Interchangeability also poses challenges for specialty pharmacies, providers and payers. Not every biosimilar approved by the FDA is automatically deemed “interchangeable” with the reference product. To receive an interchangeability status, a biosimilar must undergo additional testing to demonstrate that patients can switch between the reference product and the biosimilar safely.
Payers prize interchangeability, says Cate Lockhart, executive director of the Biologics and Biosimilars Collective Intelligence Consortium. Yet payers’ emphasis on interchangeability may create challenges for specialty pharmacists seeking to dispense biosimilar products for treatment. That a biosimilar has been deemed “interchangeable” with a reference product does not necessarily make that biosimilar a better choice than another biosimilar product, Lockhart notes.
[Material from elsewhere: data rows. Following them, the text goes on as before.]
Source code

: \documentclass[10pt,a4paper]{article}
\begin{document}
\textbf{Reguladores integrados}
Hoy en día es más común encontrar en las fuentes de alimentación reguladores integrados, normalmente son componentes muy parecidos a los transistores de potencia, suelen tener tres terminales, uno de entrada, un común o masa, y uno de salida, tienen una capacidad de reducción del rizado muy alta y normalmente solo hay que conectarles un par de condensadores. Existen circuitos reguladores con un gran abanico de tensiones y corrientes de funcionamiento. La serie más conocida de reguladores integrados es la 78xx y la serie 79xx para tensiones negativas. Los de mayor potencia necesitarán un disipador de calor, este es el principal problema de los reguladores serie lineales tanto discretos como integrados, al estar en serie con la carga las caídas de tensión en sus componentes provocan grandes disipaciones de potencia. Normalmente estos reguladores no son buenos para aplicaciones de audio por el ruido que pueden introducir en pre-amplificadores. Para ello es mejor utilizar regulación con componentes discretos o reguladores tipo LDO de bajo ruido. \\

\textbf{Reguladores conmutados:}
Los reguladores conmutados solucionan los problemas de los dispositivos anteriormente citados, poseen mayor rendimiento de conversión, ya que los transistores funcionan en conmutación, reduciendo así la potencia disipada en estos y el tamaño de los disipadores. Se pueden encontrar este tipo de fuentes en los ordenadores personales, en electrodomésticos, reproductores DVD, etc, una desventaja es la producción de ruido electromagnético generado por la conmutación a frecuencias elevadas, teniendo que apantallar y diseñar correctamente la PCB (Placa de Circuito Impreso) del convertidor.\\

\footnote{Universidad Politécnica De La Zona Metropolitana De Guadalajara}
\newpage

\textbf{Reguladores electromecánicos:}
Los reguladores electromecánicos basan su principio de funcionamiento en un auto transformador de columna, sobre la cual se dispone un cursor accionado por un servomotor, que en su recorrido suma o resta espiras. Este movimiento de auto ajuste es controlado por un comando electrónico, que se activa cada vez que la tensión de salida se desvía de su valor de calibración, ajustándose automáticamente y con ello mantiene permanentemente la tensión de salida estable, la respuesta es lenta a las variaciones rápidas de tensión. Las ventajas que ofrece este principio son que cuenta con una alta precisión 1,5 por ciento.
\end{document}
For some biologics, interchangeability matters more than for others. One example is Humira (adalimumab), whose biosimilars “have several unique considerations, such as interchangeability and concentration, that will impact pharmacy practices and workflows,” write Stefanie Cisek and fellow authors in a 2023 article in the American Journal of Health-System Pharmacy.
Understanding the details involved in using adalimumab biosimilars will be essential for specialty pharmacists. Having this information will likely pay off as well. “Pharmacists are well positioned to educate providers and patients about this landscape and help implement an efficient workflow” to ensure patients receive adalimumab biosimilars effectively, write Cisek et al.
Specialty pharmacists are also well positioned to help payers understand what biologics like Humira and their associated biosimilars are used for — and which patients would benefit from biosimilar treatment, writes Angela Maas at PSG Consulting. Integrating quality data and coordination among all parties involved, including manufacturers and speciality pharmacies, can help patients benefit from access to these treatments.